[Your goal] Among the lines below, some may hold the word "Prerequisites"; state how many do, giving only the number.

[Recorded data]
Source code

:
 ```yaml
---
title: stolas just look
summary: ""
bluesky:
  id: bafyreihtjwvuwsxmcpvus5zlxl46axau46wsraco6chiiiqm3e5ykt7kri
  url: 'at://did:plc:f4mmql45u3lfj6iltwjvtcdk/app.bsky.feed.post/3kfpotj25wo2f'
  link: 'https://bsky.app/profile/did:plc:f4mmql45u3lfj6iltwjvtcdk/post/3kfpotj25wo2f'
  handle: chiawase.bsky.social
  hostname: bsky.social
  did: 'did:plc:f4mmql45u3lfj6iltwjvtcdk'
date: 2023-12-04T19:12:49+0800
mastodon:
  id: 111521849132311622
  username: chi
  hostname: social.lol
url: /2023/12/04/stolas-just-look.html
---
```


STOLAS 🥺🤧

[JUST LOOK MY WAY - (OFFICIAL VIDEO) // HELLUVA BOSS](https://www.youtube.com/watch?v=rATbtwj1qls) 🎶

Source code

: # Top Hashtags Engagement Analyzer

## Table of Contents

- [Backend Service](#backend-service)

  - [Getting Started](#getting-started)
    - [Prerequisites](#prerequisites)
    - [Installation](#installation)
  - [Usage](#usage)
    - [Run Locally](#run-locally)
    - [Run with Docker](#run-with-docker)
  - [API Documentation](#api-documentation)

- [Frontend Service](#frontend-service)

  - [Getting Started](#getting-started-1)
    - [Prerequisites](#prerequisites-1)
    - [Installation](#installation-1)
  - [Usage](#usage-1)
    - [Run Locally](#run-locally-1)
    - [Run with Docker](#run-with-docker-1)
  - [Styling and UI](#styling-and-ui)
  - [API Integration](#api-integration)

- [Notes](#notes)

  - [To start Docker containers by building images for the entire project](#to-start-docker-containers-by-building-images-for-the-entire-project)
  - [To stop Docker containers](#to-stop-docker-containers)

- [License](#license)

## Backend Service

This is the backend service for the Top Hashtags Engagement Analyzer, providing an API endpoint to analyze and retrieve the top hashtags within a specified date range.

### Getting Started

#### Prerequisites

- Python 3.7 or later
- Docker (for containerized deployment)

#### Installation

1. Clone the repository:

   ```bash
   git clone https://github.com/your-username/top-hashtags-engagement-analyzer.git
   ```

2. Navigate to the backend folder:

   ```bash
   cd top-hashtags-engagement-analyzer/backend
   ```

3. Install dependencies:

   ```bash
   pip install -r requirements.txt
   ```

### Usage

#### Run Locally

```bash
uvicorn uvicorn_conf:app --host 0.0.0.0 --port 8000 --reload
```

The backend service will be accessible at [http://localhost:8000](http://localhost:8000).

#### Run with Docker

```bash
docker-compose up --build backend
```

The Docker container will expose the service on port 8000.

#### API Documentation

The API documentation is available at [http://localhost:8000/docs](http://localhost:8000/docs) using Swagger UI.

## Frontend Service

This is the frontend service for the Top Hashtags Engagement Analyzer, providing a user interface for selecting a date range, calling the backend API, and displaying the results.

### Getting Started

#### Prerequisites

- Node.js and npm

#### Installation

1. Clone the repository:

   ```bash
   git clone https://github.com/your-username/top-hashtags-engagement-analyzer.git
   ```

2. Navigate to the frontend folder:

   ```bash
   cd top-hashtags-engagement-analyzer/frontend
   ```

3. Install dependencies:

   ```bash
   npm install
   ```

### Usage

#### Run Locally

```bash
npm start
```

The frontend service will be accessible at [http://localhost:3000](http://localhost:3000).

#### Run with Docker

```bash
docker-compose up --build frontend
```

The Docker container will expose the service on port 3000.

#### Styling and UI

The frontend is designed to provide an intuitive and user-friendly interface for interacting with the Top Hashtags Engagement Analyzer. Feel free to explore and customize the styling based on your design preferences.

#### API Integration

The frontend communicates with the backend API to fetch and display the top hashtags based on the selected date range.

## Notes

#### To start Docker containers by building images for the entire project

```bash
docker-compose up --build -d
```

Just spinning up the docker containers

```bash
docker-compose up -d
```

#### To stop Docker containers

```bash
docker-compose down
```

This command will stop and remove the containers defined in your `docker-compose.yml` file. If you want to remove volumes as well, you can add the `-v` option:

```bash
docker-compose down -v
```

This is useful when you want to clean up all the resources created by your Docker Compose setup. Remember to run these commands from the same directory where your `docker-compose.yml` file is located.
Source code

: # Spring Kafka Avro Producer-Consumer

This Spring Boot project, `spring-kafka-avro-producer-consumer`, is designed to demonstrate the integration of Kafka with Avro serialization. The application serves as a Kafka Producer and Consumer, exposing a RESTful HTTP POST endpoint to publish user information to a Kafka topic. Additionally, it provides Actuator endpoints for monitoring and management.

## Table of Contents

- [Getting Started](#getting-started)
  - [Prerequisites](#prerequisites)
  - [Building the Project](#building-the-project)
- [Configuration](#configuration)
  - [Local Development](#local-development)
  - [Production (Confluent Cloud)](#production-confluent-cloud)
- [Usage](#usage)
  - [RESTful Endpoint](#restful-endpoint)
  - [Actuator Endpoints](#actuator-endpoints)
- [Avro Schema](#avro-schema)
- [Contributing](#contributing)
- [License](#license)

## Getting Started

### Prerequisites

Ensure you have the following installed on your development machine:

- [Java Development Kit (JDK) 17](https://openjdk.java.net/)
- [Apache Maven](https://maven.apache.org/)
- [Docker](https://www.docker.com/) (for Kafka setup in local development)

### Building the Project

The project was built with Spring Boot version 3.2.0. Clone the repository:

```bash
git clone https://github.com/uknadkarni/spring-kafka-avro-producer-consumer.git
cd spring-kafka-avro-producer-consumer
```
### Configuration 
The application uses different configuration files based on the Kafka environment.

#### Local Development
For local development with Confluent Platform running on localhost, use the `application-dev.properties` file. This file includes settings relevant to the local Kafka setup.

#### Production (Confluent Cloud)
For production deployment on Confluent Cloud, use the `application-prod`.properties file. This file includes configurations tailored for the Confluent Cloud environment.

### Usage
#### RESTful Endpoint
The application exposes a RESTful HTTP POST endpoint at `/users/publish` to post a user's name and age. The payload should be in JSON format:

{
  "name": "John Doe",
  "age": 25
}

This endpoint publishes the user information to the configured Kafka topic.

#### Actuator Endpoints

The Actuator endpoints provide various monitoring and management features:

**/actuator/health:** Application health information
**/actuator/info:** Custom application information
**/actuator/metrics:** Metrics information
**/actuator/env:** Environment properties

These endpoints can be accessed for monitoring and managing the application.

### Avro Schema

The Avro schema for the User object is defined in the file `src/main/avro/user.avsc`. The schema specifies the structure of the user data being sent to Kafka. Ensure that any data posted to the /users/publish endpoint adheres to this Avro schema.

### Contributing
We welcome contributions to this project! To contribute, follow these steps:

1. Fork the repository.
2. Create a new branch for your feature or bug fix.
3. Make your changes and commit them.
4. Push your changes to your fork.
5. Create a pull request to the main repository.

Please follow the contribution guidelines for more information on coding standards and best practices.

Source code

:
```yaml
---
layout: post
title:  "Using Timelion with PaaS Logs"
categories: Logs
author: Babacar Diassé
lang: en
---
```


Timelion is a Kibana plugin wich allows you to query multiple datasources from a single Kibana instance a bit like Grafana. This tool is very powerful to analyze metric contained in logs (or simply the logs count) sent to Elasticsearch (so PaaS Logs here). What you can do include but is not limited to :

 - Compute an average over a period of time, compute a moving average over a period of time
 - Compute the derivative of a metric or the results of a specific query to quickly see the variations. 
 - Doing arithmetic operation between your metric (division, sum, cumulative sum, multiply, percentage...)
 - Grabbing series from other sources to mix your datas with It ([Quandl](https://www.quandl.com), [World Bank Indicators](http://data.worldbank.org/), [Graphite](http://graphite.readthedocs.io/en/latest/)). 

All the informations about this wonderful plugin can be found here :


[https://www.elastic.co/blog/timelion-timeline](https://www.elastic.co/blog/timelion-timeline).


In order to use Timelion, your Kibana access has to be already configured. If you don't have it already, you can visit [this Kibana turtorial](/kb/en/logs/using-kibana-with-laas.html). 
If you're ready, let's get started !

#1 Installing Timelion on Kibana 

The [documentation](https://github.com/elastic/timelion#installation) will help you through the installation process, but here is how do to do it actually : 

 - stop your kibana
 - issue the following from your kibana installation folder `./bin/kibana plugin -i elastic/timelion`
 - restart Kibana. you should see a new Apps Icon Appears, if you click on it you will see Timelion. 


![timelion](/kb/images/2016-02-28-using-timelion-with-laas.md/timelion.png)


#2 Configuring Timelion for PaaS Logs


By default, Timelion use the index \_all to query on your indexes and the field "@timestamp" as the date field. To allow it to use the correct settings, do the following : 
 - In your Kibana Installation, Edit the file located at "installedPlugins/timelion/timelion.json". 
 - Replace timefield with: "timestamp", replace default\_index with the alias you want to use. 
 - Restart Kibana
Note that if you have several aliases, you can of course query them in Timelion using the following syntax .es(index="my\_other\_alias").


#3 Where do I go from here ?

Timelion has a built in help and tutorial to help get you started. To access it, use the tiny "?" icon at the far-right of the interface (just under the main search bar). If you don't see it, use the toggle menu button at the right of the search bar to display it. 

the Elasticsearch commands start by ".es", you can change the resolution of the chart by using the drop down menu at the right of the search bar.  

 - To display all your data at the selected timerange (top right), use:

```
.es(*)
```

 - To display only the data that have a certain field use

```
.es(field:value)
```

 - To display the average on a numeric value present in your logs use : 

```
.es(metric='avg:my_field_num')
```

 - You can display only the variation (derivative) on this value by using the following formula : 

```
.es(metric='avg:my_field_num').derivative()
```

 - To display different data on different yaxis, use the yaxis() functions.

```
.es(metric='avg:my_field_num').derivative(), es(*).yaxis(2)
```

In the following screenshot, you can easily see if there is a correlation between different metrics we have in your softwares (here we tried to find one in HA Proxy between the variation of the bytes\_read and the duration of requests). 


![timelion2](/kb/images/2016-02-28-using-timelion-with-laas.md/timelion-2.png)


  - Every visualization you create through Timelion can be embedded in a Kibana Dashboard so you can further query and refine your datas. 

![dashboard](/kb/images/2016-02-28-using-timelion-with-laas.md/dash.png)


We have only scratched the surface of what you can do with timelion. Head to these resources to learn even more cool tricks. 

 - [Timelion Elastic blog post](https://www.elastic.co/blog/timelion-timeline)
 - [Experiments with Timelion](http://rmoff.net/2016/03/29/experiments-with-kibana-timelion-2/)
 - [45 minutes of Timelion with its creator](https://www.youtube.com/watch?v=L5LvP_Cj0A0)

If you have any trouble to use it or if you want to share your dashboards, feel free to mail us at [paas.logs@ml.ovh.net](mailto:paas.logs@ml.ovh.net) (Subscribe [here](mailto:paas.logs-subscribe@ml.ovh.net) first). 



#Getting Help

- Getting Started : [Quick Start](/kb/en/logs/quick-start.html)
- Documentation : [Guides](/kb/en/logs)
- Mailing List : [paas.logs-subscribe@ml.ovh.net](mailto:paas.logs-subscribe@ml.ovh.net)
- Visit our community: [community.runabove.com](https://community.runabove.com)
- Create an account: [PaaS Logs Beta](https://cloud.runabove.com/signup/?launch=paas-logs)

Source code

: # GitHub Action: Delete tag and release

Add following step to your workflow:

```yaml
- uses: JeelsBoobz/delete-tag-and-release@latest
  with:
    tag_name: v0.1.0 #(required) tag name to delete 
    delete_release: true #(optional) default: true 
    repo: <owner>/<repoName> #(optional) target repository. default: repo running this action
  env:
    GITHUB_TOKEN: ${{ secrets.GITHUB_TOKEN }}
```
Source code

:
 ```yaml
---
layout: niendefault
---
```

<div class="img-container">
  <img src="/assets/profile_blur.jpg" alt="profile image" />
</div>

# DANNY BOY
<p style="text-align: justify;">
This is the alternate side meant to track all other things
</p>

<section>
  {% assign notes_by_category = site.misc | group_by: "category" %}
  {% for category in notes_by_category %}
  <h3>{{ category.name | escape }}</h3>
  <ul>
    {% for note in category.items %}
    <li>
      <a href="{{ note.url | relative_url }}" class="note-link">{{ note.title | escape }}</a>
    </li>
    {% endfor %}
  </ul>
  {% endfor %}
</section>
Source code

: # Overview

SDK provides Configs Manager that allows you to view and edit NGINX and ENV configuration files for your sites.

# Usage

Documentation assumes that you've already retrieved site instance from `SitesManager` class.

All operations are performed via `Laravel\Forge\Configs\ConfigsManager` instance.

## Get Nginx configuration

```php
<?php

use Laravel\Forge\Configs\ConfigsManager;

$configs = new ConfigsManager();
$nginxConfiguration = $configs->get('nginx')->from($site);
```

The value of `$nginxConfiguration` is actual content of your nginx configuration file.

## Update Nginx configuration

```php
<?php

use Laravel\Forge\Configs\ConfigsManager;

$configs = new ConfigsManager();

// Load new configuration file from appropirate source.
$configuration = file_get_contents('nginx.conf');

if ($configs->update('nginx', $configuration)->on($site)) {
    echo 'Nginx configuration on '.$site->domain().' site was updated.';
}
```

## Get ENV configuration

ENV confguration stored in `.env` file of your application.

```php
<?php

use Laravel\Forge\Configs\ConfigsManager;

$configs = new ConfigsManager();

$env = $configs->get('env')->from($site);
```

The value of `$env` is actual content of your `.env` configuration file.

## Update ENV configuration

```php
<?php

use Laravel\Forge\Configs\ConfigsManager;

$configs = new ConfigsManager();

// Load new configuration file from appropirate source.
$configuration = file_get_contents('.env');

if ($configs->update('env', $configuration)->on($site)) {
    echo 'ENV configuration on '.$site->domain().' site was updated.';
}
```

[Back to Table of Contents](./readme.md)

[Completed exercise] 6